THE DATA Block Start

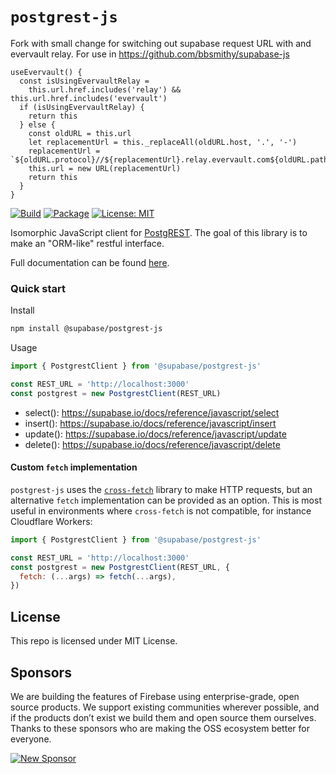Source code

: # `postgrest-js`

Fork with small change for switching out supabase request URL with and evervault relay.
For use in https://github.com/bbsmithy/supabase-js

```
useEvervault() {
  const isUsingEvervaultRelay =
    this.url.href.includes('relay') && this.url.href.includes('evervault')
  if (isUsingEvervaultRelay) {
    return this
  } else {
    const oldURL = this.url
    let replacementUrl = this._replaceAll(oldURL.host, '.', '-')
    replacementUrl = `${oldURL.protocol}//${replacementUrl}.relay.evervault.com${oldURL.pathname}${oldURL.search}`
    this.url = new URL(replacementUrl)
    return this
  }
}
```

[![Build](https://github.com/supabase/postgrest-js/workflows/CI/badge.svg)](https://github.com/supabase/postgrest-js/actions?query=branch%3Amaster)
[![Package](https://img.shields.io/npm/v/@supabase/postgrest-js)](https://www.npmjs.com/package/@supabase/postgrest-js)
[![License: MIT](https://img.shields.io/npm/l/@supabase/postgrest-js)](#license)

Isomorphic JavaScript client for [PostgREST](https://postgrest.org). The goal of this library is to make an "ORM-like" restful interface.

Full documentation can be found [here](https://supabase.github.io/postgrest-js/).

### Quick start

Install

```bash
npm install @supabase/postgrest-js
```

Usage

```js
import { PostgrestClient } from '@supabase/postgrest-js'

const REST_URL = 'http://localhost:3000'
const postgrest = new PostgrestClient(REST_URL)
```

- select(): https://supabase.io/docs/reference/javascript/select
- insert(): https://supabase.io/docs/reference/javascript/insert
- update(): https://supabase.io/docs/reference/javascript/update
- delete(): https://supabase.io/docs/reference/javascript/delete

#### Custom `fetch` implementation

`postgrest-js` uses the [`cross-fetch`](https://www.npmjs.com/package/cross-fetch) library to make HTTP requests, but an alternative `fetch` implementation can be provided as an option. This is most useful in environments where `cross-fetch` is not compatible, for instance Cloudflare Workers:

```js
import { PostgrestClient } from '@supabase/postgrest-js'

const REST_URL = 'http://localhost:3000'
const postgrest = new PostgrestClient(REST_URL, {
  fetch: (...args) => fetch(...args),
})
```

## License

This repo is licensed under MIT License.

## Sponsors

We are building the features of Firebase using enterprise-grade, open source products. We support existing communities wherever possible, and if the products don’t exist we build them and open source them ourselves. Thanks to these sponsors who are making the OSS ecosystem better for everyone.

[![New Sponsor](https://user-images.githubusercontent.com/10214025/90518111-e74bbb00-e198-11ea-8f88-c9e3c1aa4b5b.png)](https://github.com/sponsors/supabase)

THE DATA Block End

> [WHAT YOU NEED TO DO]
A word-for-word repetition of the data above, without pictures, is the expected answer.

> [RESULT OF THIS TASK]
Source code

: # `postgrest-js`

Fork with small change for switching out supabase request URL with and evervault relay.
For use in https://github.com/bbsmithy/supabase-js

```
useEvervault() {
  const isUsingEvervaultRelay =
    this.url.href.includes('relay') && this.url.href.includes('evervault')
  if (isUsingEvervaultRelay) {
    return this
  } else {
    const oldURL = this.url
    let replacementUrl = this._replaceAll(oldURL.host, '.', '-')
    replacementUrl = `${oldURL.protocol}//${replacementUrl}.relay.evervault.com${oldURL.pathname}${oldURL.search}`
    this.url = new URL(replacementUrl)
    return this
  }
}
```

[![Build](https://github.com/supabase/postgrest-js/workflows/CI/badge.svg)](https://github.com/supabase/postgrest-js/actions?query=branch%3Amaster)
[![Package](https://img.shields.io/npm/v/@supabase/postgrest-js)](https://www.npmjs.com/package/@supabase/postgrest-js)
[![License: MIT](https://img.shields.io/npm/l/@supabase/postgrest-js)](#license)

Isomorphic JavaScript client for [PostgREST](https://postgrest.org). The goal of this library is to make an "ORM-like" restful interface.

Full documentation can be found [here](https://supabase.github.io/postgrest-js/).

### Quick start

Install

```bash
npm install @supabase/postgrest-js
```

Usage

```js
import { PostgrestClient } from '@supabase/postgrest-js'

const REST_URL = 'http://localhost:3000'
const postgrest = new PostgrestClient(REST_URL)
```

- select(): https://supabase.io/docs/reference/javascript/select
- insert(): https://supabase.io/docs/reference/javascript/insert
- update(): https://supabase.io/docs/reference/javascript/update
- delete(): https://supabase.io/docs/reference/javascript/delete

#### Custom `fetch` implementation

`postgrest-js` uses the [`cross-fetch`](https://www.npmjs.com/package/cross-fetch) library to make HTTP requests, but an alternative `fetch` implementation can be provided as an option. This is most useful in environments where `cross-fetch` is not compatible, for instance Cloudflare Workers:

```js
import { PostgrestClient } from '@supabase/postgrest-js'

const REST_URL = 'http://localhost:3000'
const postgrest = new PostgrestClient(REST_URL, {
  fetch: (...args) => fetch(...args),
})
```

## License

This repo is licensed under MIT License.

## Sponsors

We are building the features of Firebase using enterprise-grade, open source products. We support existing communities wherever possible, and if the products don’t exist we build them and open source them ourselves. Thanks to these sponsors who are making the OSS ecosystem better for everyone.

[![New Sponsor](https://user-images.githubusercontent.com/10214025/90518111-e74bbb00-e198-11ea-8f88-c9e3c1aa4b5b.png)](https://github.com/sponsors/supabase)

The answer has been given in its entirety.